▶ _WORK ITEM_
Extract all lines from the data beneath that include the word "todo".

▶ _DATASET EXTRACT_
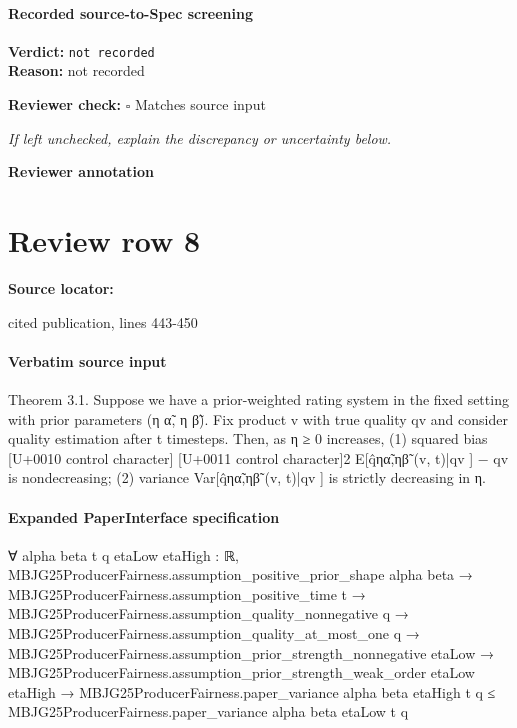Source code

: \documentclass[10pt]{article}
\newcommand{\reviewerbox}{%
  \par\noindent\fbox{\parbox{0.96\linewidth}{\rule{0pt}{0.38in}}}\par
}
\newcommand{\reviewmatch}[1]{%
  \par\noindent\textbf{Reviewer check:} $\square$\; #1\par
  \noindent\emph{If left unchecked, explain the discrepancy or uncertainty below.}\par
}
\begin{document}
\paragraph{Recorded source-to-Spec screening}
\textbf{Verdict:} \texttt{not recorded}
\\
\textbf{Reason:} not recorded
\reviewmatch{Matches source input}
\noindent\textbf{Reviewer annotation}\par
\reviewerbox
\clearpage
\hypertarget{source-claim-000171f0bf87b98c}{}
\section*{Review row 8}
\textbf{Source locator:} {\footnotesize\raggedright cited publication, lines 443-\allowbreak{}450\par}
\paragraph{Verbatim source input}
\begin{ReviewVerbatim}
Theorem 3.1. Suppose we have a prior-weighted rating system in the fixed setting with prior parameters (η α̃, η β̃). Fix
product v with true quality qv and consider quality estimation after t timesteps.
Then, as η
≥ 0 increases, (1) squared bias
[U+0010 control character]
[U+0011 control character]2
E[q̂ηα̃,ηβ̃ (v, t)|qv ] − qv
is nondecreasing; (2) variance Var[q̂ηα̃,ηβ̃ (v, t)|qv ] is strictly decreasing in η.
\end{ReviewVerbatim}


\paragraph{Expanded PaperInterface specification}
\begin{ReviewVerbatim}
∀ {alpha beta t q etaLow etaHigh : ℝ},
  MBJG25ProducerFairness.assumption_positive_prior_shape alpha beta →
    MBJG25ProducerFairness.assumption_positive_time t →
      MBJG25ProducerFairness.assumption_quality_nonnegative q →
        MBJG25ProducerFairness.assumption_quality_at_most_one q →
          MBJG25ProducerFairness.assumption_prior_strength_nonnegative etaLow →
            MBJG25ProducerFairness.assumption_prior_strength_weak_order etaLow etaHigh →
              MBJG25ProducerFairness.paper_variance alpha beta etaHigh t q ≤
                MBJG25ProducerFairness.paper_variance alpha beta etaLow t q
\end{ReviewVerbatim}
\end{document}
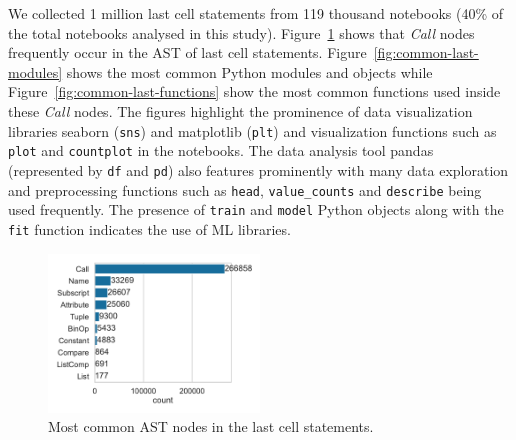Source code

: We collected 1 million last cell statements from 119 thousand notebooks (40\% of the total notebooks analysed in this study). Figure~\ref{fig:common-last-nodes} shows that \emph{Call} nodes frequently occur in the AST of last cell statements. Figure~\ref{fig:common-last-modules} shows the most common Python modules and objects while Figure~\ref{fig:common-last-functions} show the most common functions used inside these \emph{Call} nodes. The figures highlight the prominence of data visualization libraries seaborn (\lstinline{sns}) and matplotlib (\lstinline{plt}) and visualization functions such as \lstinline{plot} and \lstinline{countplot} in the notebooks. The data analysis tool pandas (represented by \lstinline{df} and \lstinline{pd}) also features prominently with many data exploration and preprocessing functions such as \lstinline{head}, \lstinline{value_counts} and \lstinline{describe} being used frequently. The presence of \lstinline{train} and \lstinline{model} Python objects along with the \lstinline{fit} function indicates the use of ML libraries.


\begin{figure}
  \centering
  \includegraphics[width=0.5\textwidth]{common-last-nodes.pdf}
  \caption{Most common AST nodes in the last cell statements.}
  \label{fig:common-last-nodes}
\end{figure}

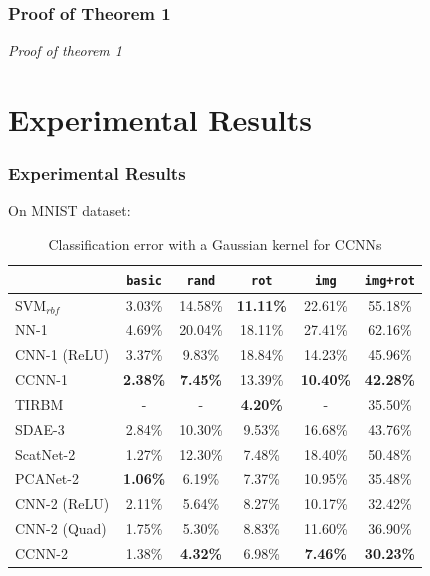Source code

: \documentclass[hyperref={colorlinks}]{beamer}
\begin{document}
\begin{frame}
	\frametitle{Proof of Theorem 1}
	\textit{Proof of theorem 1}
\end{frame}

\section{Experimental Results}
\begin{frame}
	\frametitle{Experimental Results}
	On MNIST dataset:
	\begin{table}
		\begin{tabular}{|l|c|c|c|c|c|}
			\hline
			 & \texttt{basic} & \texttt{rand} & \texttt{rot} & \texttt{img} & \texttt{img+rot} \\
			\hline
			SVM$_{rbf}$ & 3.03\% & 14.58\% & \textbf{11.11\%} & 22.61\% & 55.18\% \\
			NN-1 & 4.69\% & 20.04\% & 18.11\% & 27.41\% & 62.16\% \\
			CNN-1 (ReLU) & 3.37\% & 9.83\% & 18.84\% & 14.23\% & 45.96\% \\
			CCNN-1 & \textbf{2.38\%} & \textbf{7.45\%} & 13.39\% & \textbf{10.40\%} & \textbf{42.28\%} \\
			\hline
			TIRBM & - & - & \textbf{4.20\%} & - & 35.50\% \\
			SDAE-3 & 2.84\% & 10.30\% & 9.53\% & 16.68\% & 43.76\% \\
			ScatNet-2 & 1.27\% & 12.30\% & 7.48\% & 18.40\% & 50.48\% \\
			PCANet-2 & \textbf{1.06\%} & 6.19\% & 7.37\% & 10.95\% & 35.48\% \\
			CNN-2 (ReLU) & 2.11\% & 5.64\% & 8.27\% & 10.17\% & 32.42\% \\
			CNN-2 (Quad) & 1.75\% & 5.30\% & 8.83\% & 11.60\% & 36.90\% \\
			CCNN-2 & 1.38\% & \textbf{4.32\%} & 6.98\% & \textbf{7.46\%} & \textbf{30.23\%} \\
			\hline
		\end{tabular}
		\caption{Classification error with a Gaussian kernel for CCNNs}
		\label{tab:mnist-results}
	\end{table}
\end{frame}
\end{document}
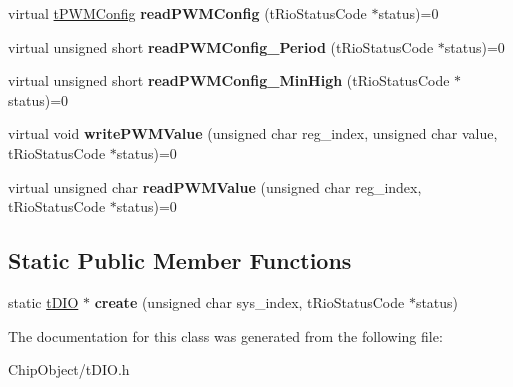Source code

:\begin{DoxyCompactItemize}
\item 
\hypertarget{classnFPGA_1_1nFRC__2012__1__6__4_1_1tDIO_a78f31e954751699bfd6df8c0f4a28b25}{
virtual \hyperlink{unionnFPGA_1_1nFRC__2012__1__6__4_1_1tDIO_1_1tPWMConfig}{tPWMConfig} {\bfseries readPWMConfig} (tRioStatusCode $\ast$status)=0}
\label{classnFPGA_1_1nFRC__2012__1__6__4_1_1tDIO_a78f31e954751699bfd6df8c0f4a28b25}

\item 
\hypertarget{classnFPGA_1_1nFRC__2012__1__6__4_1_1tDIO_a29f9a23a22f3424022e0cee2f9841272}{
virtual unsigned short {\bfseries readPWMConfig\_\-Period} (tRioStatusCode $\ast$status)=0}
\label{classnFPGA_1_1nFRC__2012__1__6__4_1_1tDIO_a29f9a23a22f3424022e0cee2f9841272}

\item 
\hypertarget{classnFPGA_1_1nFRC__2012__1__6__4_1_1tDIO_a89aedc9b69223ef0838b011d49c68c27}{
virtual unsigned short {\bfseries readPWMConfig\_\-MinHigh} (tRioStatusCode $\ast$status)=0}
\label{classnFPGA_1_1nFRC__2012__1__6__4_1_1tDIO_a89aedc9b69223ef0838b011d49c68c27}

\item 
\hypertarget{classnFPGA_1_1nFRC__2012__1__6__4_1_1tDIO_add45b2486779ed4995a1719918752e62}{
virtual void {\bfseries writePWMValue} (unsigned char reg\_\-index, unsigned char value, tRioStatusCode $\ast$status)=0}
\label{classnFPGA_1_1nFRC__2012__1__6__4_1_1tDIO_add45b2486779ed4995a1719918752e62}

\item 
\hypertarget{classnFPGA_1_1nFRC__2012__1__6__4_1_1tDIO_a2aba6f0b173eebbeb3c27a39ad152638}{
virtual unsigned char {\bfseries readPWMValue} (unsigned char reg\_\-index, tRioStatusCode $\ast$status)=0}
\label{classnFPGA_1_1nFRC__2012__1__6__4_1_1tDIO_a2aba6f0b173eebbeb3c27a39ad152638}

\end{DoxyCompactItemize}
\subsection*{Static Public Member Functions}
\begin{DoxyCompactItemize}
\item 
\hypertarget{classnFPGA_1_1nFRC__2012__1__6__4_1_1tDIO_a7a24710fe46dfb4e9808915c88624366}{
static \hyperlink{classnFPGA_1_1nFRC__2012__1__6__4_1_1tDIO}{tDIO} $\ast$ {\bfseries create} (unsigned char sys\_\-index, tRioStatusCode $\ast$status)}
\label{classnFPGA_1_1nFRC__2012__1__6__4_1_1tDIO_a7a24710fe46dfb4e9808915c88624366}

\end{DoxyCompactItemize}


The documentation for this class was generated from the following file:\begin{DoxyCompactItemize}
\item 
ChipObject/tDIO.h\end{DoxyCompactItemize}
* * *
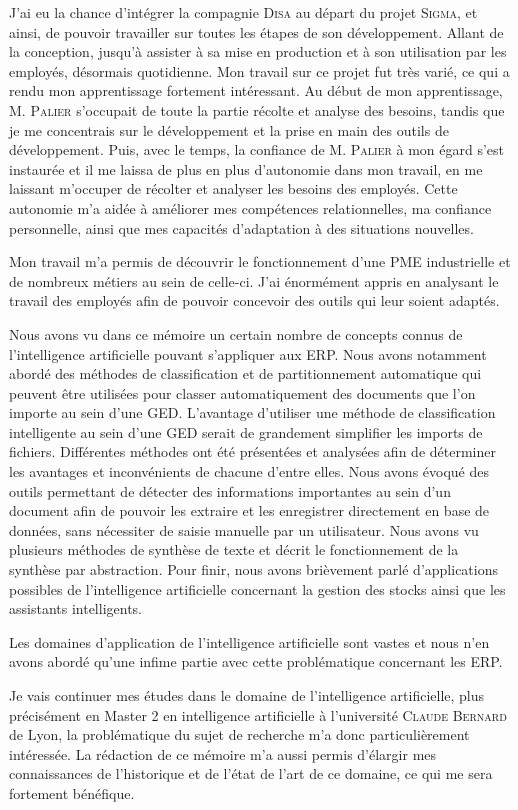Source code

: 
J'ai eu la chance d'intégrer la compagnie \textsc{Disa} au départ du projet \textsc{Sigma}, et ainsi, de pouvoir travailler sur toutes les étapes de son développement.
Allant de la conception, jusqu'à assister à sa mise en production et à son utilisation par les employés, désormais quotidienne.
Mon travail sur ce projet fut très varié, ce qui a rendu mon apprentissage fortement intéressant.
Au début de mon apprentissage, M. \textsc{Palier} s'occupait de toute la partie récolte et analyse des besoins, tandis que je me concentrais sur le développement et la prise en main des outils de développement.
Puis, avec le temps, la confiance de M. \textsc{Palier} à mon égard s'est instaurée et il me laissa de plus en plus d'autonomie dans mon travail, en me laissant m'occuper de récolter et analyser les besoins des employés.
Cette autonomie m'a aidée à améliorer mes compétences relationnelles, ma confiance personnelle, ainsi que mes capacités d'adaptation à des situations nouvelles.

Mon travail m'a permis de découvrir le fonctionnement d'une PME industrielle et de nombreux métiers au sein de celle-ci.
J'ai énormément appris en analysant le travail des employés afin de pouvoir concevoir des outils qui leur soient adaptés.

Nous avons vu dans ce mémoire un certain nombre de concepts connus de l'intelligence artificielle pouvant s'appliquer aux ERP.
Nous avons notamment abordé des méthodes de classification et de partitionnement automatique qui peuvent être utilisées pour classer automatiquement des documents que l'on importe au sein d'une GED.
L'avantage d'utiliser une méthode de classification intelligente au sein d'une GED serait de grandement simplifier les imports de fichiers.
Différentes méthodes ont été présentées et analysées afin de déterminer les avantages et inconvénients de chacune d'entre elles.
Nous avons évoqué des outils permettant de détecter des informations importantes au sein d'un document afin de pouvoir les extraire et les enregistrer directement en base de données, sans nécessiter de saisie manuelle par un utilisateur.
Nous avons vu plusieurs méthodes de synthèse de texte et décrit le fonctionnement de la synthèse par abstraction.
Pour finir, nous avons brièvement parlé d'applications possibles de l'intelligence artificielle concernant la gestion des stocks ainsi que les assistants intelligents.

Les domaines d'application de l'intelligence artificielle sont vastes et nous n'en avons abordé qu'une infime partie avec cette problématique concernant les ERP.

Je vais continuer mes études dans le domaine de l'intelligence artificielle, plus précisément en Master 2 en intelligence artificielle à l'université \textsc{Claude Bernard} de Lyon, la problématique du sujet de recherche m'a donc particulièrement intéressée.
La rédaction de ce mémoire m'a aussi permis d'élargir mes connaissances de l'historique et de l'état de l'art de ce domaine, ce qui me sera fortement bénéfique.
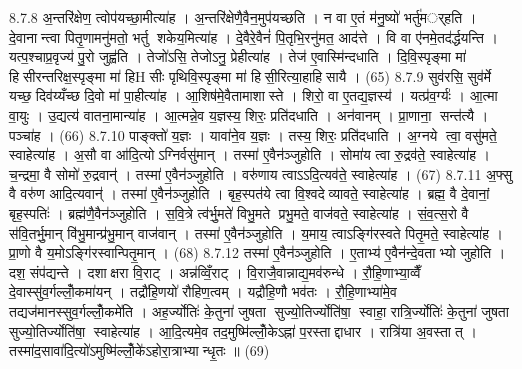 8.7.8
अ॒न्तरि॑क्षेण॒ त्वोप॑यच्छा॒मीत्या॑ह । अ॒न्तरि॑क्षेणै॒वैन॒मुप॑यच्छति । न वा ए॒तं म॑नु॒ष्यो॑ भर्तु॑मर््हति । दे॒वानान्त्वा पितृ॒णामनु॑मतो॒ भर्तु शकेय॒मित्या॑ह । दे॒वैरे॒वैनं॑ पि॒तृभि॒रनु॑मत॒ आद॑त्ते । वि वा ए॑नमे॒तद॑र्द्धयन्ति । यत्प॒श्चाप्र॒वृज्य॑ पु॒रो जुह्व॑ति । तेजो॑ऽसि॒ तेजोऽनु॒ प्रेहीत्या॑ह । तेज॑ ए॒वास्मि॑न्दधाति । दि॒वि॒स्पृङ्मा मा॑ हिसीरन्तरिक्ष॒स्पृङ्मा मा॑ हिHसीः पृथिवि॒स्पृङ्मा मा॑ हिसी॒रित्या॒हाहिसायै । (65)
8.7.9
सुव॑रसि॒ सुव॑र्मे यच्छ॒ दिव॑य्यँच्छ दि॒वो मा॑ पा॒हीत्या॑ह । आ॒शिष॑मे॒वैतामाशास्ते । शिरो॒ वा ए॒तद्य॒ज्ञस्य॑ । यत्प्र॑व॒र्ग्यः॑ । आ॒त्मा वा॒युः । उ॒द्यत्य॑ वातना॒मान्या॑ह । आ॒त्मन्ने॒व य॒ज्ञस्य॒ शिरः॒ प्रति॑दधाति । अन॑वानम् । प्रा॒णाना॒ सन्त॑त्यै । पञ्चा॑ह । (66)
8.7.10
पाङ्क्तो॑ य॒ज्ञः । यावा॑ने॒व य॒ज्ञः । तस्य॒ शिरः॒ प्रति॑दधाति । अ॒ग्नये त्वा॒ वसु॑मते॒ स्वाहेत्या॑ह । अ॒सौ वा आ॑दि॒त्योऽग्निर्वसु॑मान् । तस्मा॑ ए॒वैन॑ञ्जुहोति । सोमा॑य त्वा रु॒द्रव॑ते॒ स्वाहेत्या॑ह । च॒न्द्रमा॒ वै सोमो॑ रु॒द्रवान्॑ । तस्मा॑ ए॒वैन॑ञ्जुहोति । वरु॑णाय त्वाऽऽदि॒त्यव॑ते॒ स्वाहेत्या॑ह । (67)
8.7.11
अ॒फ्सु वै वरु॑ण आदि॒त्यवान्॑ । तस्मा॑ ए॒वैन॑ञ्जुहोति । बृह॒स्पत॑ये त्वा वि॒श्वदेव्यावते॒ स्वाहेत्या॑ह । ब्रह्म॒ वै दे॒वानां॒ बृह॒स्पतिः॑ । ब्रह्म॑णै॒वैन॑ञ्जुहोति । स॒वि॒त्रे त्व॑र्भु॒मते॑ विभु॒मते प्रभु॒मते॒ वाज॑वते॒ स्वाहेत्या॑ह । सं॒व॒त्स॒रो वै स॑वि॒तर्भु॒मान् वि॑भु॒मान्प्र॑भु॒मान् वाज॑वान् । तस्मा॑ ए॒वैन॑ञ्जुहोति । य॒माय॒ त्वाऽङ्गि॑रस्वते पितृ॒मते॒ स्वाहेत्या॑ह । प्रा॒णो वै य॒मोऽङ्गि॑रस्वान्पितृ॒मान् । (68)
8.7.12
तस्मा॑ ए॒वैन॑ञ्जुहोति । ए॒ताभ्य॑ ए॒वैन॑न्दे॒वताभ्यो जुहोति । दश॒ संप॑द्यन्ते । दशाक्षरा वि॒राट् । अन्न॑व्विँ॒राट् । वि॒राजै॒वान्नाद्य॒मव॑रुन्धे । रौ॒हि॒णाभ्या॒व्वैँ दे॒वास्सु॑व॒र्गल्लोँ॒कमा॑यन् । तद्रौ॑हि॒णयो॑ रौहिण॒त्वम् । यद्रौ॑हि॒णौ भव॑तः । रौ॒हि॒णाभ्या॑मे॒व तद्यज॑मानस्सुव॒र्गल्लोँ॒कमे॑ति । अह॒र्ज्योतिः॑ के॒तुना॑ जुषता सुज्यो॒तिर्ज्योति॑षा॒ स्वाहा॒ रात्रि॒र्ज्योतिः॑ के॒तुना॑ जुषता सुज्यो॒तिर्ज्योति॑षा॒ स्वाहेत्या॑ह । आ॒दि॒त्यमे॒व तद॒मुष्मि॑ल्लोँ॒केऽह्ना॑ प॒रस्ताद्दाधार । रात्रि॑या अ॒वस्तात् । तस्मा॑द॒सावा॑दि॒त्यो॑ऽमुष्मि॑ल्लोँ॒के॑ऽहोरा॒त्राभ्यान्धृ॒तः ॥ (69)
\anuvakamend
==
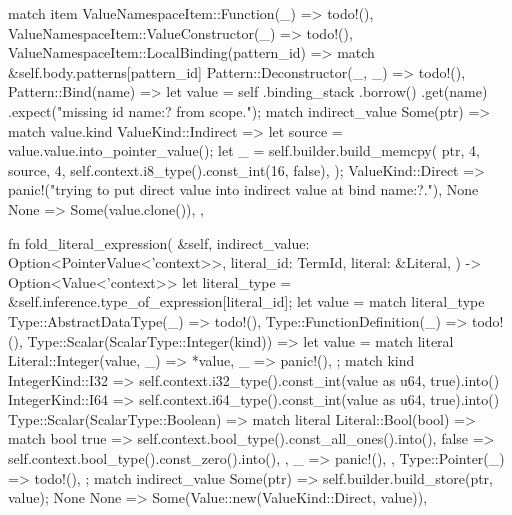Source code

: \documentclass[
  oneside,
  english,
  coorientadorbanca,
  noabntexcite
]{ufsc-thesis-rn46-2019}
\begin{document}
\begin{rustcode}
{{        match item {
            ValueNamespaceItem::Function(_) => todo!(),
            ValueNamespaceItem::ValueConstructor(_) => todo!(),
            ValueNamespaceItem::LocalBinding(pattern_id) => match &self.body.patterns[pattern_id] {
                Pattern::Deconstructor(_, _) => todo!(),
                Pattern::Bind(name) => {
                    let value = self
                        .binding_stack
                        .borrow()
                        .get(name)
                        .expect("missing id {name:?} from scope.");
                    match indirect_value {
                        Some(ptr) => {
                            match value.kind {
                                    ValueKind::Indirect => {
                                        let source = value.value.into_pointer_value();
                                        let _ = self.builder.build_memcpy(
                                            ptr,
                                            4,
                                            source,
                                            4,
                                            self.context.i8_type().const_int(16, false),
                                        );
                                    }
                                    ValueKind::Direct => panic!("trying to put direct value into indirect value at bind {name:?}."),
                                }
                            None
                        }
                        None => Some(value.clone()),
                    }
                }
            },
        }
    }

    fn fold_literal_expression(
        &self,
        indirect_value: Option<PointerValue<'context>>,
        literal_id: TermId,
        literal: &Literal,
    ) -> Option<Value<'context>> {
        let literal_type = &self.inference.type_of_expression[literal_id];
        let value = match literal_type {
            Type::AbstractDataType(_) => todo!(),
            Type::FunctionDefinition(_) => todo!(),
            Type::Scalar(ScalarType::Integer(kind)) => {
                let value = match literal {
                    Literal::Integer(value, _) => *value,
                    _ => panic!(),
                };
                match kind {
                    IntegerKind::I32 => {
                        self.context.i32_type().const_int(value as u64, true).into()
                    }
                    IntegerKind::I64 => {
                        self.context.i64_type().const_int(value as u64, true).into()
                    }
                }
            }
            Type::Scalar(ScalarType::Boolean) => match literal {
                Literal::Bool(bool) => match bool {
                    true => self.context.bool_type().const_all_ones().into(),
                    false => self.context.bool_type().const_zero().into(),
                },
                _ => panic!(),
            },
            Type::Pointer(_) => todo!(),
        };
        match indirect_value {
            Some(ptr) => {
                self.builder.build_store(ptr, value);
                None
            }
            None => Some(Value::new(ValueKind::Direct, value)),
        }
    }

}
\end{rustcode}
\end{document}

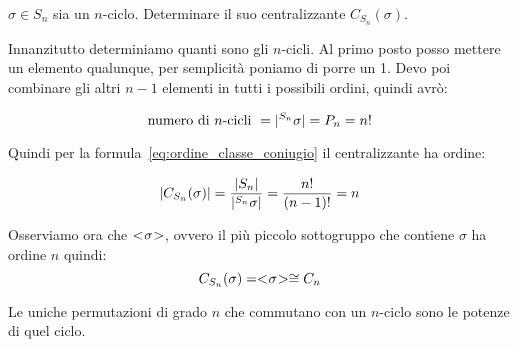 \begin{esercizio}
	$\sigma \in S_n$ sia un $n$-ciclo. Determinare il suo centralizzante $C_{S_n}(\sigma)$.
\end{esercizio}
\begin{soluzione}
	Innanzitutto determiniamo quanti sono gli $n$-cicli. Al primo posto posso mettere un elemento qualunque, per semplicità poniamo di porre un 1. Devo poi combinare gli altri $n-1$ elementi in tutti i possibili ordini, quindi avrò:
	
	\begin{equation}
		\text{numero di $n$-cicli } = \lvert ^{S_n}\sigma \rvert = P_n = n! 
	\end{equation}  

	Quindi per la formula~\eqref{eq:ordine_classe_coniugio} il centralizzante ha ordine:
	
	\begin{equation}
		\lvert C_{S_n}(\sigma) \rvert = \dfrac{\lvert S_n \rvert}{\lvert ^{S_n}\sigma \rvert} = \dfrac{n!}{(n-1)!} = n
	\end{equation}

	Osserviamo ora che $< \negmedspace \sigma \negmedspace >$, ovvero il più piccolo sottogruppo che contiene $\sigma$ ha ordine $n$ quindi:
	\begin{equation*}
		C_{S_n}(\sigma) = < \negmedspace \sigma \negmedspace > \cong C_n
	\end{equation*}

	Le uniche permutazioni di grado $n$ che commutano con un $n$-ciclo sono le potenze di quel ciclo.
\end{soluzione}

▶ _EXERCISE RESPONSE_
            ValueNamespaceItem::Function(_) => todo!(),
            ValueNamespaceItem::ValueConstructor(_) => todo!(),
                Pattern::Deconstructor(_, _) => todo!(),
            Type::AbstractDataType(_) => todo!(),
            Type::FunctionDefinition(_) => todo!(),
            Type::Pointer(_) => todo!(),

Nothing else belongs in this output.